Here's how it works. When it is time to be awake, there are certain neurons in your brain that release hypocretin. This hypocretin tells the brain to be awake. When it is time to go to sleep, brain cells make less hypocretin. Now you get sleepy and fall asleep.4
It makes perfect sense that people with narcolepsy have problems with their hypocretin. A sudden drop in this key brain chemical and you'd go right to sleep.
In fact, doctors can now test to see if a person has low levels of hypocretin by taking a sample of some spinal fluid.4,5 This can help them figure out if a person has narcolepsy. But they can't use hypocretin as a cure.
The brain has a barrier that protects it from things that might harm it, like a bouncer at a dance club. Hypocretin isn't on the list and so it can't get into the brain.6 So giving a patient hypocretin won't cure his or her narcolepsy because it can't get to where it needs to go to have an effect.
Genes + Environment = Narcolepsy
Now we know hypocretin plays a big role in narcolepsy. But how do genes and the environment work together to cause lower levels of hypocretin?
Remember, genes are instructions to make very specific things in the body such as hypocretin. So maybe people with narcolepsy have a bum hypocretin gene or two? This would make perfect sense.
Unfortunately things are almost never so easy in genetics. Scientists have not been able to find any differences in the hypocretin gene or other genes that communicate with hypocretin in humans.2
The answer may instead lie with something called autoimmunity. This is where the immune system mistakes cells from its body as foreign and tries to kill them off.
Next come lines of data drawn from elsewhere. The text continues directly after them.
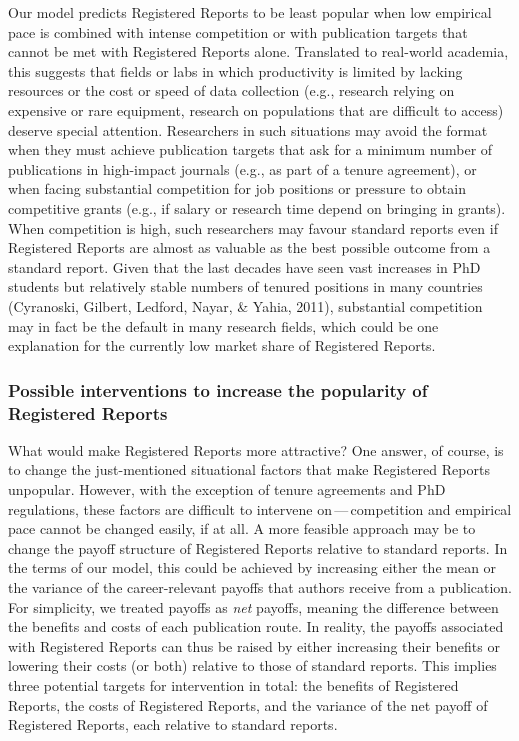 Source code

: \documentclass[
  ,man,mask,floatsintext]{apa6}
\begin{document}
Our model predicts Registered Reports to be least popular when low empirical pace is combined with intense competition or with publication targets that cannot be met with Registered Reports alone.
Translated to real-world academia, this suggests that fields or labs in which productivity is limited by lacking resources or the cost or speed of data collection (e.g., research relying on expensive or rare equipment, research on populations that are difficult to access) deserve special attention.
Researchers in such situations may avoid the format when they must achieve publication targets that ask for a minimum number of publications in high-impact journals (e.g., as part of a tenure agreement), or when facing substantial competition for job positions or pressure to obtain competitive grants (e.g., if salary or research time depend on bringing in grants).
When competition is high, such researchers may favour standard reports even if Registered Reports are almost as valuable as the best possible outcome from a standard report.
Given that the last decades have seen vast increases in PhD students but relatively stable numbers of tenured positions in many countries (Cyranoski, Gilbert, Ledford, Nayar, \& Yahia, 2011), substantial competition may in fact be the default in many research fields, which could be one explanation for the currently low market share of Registered Reports.

\par\vspace{.8\baselineskip}

\hypertarget{possible-interventions-to-increase-the-popularity-of-registered-reports}{%
\subsubsection{Possible interventions to increase the popularity of Registered Reports}\label{possible-interventions-to-increase-the-popularity-of-registered-reports}}

What would make Registered Reports more attractive?
One answer, of course, is to change the just-mentioned situational factors that make Registered Reports unpopular.
However,
with the exception of tenure agreements and PhD regulations, these
factors are difficult to intervene on\(\,\)---\(\,\)competition and empirical pace cannot be changed easily, if at all.
A more feasible approach may be to change the payoff structure of Registered Reports relative to standard reports.
In the terms of our model, this could be achieved by increasing either the mean or the variance of the career-relevant payoffs that authors receive from a publication.
For simplicity, we treated payoffs as \emph{net} payoffs, meaning the difference between the benefits and costs of each publication route.
In reality,
the payoffs associated with Registered Reports can thus be raised by either increasing their benefits or lowering their costs (or both) relative to those of standard reports.
This implies three potential targets for intervention in total:
the benefits of Registered Reports, the costs of Registered Reports, and the variance of the net payoff of Registered Reports, each relative to standard reports.
\end{document}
You have probably heard of multiple sclerosis or lupus, both of which are autoimmune diseases. It may be that narcolepsy is an autoimmune disease too.
A clue is that many people with narcolepsy have certain versions of two HLA genes: HLA-DR15 and HLA-DQ6.7.8 These genes are part of the immune system.
In general, HLA genes work to identify foreigners. They do this by recognizing antigens or markers that belong to outsiders such as bacteria. Once identified, the immune cells can then kill the foreign cells.
Scientists think that having "narcoleptic" versions of HLA-DR15 and HLA-DQ6 might make it more likely that hypocretin neurons look foreign. If identified as foreign, the immune system will attack the hypocretin neurons. Killing these neurons can cause people trouble staying awake.7
However, people without narcolepsy carry these versions of HLA genes too. So just because you have these versions of genes, it doesn't mean that you will have narcolepsy. Something has to trigger it.
This is where the environment comes in. Sometimes parts of microbes can partly look like they would belong in the body. Imagine what would happen if someone's hypocretin neurons kind of looked like bacteria to the immune cells.
First, the immune system would attack what it thinks are bacteria to get rid of a possible infection. Yay! But not really. If it actually attacks hypocretin neurons, then hypocretin neurons would die off. We would get less hypocretin and the end result is narcolepsy.
Infections can also injure cells and release antigens that are normally inside cells. If an injured hypocretin neuron releases antigens that the immune system has not seen, it may attack it. Again, dead cells and narcolepsy.
Because narcolepsy can be different between people, most likely there are lots of different genetic combinations that can lead to the disease. Some people will have one set of genes and other people will have a different set. And another will have a third set and so on.